IV. TATA CARA USUL PEMERIKSAAN BUKTI PERMULAAN DARI PEMERIKSAAN UNTUK MENGUJI
    KEPATUHAN PEMENUHAN KEWAJIBAN PERPAJAKAN WAJIB PAJAK

    Dalam hal pemeriksaan untuk menguji kepatuhan pemenuhan kewajiban perpajakan
    diusulkan menjadi Pemeriksaan Bukti Permulaan, berlaku ketentuan sebagai berikut:

    1.  Usulan Pemeriksaan Bukti Permulaan harus dilakukan dengan memperhatikan
        ketentuan yang mengatur tentang Kebijakan Pemeriksaan Bukti Permulaan.

    2.  Usulan Pemeriksaan Bukti Permulaan sebagaimana dimaksud pada angka
        1 harus ditembuskan kepada Direktur Pemeriksaan dan Penagihan sebagai
        bahan untuk monitoring dan evaluasi.

    3.  Usulan Pemeriksaan Bukti Permulaan yang disebabkan karena selain Pasal 29
        ayat (3a) dan ayat (3b) Undang-Undang KUP harus disampaikan setelah tim
        Pemeriksa Pajak meyakini bahwa Wajib Pajak diduga telah melakukan tindak
        pidana di bidang perpajakan dan:

        a.  harus disampaikan paling lambat 2 (dua bulan) sebelum jangka waktu
            maksimal pemeriksaan berakhir; atau

        b.  dalam hal pemeriksaan untuk menguji kepatuhan pemenuhan
            kewajiban perpajakan merupakan pemeriksaan atas permohonan
            pengembalian kelebihan pembayaran pajak sebagaimana dimaksud
            dalam Pasal 17B Undang-Undang KUP, harus disampaikan paling
            lambat 2 (dua) bulan sebelum jangka waktu maksimal pemeriksaan
            berakhir dan 5 (lima) bulan sebelum jangka waktu penyelesaian
            permohonan tersebut berakhir.

    4.  Terhadap Usulan Pemeriksaan Bukti Permulaan yang terkait dengan
        permohonan pengembalian kelebihan pembayaran pajak sebagaimana
        dimaksud pada angka 3 huruf b, harus diberikan keputusan persetujuan atau
        penolakan paling lambat 1 (satu) bulan sejak usulan Pemeriksaan Bukti
        Permulaan diterima oleh pejabat yang berwenang sebagaimana diatur dalam
        Kebijakan Pemeriksaan Bukti Permulaan.

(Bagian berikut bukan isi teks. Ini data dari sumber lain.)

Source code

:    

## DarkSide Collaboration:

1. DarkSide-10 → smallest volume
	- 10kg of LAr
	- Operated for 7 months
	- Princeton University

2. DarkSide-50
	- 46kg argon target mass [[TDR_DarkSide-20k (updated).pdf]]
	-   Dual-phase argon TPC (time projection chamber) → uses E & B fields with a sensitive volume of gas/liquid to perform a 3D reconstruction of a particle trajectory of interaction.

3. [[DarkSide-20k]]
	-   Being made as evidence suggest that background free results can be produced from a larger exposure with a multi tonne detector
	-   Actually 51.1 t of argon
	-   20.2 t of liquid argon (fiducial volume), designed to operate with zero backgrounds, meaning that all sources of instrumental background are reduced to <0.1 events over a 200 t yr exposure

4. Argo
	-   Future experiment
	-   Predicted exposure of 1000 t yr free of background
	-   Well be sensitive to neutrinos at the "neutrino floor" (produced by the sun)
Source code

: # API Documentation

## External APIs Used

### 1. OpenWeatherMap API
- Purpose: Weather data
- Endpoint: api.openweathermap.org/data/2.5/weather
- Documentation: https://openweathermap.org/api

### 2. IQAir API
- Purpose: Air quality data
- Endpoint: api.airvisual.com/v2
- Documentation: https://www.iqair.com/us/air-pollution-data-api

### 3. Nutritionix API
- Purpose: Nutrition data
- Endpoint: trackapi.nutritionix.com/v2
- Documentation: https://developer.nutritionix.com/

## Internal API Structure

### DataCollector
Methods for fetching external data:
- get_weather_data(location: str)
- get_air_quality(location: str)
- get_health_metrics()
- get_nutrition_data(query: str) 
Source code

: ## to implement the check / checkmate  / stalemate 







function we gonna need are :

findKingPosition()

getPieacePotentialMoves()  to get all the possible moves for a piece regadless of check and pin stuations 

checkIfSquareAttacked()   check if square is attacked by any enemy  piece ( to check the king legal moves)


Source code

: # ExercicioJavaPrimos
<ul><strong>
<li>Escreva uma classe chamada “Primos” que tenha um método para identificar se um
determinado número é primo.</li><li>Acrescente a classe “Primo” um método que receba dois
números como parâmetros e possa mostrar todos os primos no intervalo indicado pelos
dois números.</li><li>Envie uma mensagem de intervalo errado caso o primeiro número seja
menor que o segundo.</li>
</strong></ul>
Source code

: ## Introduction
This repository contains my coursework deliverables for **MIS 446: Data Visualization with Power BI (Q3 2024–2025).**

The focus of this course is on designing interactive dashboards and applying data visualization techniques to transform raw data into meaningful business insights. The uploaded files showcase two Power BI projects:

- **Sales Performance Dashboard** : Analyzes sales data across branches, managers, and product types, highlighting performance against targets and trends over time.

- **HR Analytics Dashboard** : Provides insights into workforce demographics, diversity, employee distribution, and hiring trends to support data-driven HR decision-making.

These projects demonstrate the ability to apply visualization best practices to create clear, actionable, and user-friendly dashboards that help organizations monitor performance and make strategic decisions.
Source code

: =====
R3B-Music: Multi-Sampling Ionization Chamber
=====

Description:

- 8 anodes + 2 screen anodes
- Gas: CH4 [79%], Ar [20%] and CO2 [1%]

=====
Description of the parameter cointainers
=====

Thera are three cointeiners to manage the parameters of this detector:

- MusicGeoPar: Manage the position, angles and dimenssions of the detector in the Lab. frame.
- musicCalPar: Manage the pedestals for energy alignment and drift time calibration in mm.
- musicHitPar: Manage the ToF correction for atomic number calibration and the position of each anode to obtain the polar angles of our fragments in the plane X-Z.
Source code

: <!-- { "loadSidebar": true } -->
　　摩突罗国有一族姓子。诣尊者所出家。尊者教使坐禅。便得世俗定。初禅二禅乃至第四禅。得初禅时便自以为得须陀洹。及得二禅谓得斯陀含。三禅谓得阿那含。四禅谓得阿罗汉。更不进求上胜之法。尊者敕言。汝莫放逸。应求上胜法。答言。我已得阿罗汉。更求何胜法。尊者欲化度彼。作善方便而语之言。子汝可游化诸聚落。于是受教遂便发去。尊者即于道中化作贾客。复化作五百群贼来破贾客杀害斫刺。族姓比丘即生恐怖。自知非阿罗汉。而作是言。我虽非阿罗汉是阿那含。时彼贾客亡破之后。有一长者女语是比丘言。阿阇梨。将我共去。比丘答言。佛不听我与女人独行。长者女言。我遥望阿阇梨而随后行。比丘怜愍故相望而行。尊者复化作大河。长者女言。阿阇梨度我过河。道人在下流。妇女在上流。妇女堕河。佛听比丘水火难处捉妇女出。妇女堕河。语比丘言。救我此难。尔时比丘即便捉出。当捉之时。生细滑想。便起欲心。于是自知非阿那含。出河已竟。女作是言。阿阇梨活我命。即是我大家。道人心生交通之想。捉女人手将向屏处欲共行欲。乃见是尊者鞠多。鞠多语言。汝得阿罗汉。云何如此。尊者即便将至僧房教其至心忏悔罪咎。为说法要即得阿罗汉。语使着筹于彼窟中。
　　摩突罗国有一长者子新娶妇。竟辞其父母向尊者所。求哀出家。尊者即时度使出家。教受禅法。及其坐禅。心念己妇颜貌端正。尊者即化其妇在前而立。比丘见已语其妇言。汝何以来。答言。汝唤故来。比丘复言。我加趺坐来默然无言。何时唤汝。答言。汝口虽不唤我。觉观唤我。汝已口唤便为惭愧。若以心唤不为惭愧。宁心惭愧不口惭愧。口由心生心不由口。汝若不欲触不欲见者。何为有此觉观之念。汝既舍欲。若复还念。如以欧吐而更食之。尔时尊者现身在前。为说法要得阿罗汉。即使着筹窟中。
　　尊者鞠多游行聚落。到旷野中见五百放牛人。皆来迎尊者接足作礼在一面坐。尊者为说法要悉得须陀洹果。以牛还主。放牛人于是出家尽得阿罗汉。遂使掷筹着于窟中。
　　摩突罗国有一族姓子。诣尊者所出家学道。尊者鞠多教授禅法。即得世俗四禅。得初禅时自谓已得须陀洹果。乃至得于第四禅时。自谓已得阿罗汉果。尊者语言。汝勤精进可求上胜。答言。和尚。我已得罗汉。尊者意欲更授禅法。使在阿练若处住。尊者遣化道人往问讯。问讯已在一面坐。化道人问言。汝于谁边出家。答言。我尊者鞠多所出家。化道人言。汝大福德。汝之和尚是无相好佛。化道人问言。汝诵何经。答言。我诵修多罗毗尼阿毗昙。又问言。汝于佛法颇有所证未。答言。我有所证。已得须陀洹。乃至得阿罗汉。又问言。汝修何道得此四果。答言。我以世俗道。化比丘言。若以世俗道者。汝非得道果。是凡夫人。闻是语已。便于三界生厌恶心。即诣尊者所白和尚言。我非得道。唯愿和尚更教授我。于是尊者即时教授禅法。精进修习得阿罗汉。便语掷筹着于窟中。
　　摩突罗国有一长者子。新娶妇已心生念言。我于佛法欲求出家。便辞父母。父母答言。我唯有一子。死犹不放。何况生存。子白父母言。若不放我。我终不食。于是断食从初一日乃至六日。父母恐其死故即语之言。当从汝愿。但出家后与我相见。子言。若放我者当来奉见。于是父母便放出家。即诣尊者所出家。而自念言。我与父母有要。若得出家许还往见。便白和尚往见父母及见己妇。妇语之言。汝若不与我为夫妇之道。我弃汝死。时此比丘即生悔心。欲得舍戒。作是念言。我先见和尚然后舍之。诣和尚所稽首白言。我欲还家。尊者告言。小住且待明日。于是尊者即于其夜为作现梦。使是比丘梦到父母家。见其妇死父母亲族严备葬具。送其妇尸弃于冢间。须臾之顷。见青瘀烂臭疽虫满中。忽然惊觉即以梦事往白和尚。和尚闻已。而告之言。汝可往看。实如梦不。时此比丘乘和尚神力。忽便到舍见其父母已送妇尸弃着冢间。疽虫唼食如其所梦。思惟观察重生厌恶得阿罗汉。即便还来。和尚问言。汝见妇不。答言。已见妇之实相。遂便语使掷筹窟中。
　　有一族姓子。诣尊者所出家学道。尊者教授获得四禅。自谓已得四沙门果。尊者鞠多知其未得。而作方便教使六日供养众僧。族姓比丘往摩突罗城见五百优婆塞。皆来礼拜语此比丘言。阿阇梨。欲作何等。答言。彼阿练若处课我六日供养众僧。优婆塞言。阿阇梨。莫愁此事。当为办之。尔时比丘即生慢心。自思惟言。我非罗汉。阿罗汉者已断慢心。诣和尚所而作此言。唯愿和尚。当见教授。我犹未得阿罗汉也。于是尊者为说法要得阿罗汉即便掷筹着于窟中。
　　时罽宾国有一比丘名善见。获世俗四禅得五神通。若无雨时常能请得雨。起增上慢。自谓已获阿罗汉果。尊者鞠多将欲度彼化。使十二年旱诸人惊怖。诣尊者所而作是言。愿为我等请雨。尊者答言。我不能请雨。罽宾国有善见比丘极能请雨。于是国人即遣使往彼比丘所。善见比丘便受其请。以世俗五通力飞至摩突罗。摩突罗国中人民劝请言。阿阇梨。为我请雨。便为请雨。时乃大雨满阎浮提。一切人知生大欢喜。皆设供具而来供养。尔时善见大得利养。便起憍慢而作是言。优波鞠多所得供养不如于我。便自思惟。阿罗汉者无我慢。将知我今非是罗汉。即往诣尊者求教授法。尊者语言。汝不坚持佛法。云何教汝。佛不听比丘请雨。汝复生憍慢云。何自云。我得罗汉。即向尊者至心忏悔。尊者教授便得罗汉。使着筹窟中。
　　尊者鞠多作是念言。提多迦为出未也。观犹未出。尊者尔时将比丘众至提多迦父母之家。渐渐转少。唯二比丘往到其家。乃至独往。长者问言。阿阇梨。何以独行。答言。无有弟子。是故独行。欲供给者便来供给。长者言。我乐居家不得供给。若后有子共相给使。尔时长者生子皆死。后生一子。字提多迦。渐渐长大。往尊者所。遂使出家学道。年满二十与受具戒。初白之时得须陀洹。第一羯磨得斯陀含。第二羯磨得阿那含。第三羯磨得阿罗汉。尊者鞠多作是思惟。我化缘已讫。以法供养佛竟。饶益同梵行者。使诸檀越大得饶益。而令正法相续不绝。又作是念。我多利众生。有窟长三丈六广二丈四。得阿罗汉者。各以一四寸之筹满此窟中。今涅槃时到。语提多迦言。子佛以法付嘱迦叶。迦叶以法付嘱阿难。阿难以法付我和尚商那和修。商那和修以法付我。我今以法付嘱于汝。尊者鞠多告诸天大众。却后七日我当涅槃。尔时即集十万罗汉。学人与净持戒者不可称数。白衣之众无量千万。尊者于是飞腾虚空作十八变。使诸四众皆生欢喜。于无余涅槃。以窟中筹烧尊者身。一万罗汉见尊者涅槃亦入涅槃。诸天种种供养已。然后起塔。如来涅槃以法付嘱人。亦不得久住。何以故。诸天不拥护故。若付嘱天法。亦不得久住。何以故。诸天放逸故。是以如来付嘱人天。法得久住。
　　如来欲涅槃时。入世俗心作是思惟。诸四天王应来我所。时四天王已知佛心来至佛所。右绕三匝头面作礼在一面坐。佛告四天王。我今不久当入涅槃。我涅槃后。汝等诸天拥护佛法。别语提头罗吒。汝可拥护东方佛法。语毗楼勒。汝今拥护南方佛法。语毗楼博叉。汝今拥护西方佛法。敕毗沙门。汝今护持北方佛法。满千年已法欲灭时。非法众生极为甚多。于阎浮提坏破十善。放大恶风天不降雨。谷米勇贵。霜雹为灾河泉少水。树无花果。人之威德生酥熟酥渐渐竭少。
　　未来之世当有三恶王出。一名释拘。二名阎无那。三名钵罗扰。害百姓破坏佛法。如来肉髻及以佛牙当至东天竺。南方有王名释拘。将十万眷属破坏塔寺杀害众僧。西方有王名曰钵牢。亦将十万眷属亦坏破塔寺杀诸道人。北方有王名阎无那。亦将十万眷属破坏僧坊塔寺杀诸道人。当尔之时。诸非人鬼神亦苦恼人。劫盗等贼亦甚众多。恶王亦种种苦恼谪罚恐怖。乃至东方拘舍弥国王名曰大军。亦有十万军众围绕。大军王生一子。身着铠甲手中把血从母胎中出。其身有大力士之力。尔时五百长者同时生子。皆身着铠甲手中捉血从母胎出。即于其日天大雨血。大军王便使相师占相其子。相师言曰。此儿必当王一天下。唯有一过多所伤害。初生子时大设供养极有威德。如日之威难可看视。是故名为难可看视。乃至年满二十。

    5.  Tindak lanjut atas pemeriksaan untuk menguji kepatuhan pemenuhan
        kewajiban perpajakan yang diusulkan menjadi Pemeriksaan Bukti Permulaan
        harus menunggu sampai dengan terdapat keputusan persetujuan atau
        penolakan dengan ketentuan sebagai berikut:

        a.  Dalam hal usulan Pemeriksaan Bukti Permulaan tidak disetujui, maka
            pemeriksaan untuk menguji kepatuhan pemenuhan kewajiban
            perpajakan tetap dilanjutkan dengan memperhatikan jangka waktu
            penyelesaian pemeriksaan sampai dengan diterbitkannya Laporan Hasil
            Pemeriksaan.

        b.  Dalam hal usulan Pemeriksaan Bukti Permulaan disetujui, pelaksanaan
            pemeriksaan untuk menguji kepatuhan pemenuhan kewajiban
            perpajakan dihentikan dengan membuat Laporan Hasil Pemeriksaan
            sumir, kecuali usulan Pemeriksaan Bukti Permulaan terkait dengan
            permohonan pengembalian kelebihan pembayaran pajak sebagaimana
            dimaksud dalam Pasal 17B Undang-Undang KUP, penyelesaian
            pemeriksaan untuk menguji kepatuhan pemenuhan kewajiban
            perpajakan ditangguhkan.

        c.  Pemeriksaan untuk menguji kepatuhan pemenuhan kewajiban
            perpajakan yang ditangguhkan sebagaimana dimaksud pada huruf
            b dilanjutkan sesuai dengan ketentuan yang berlaku, apabila:

            1)  Pemeriksaan Bukti Permulaan diselesaikan dan tidak dilanjutkan
                dengan penyidikan;

            2)  dilanjutkan dengan penyidikan tetapi tidak dilakukan
                penuntutan sebagaimana dimaksud dalam Pasal 44A
                Undang-Undang KUP; atau

            3)  diterima putusan pengadilan yang telah mempunyai kekuatan
                hukum tetap yang menyatakan Wajib Pajak bebas atau lepas
                dari segala tuntutan hukum.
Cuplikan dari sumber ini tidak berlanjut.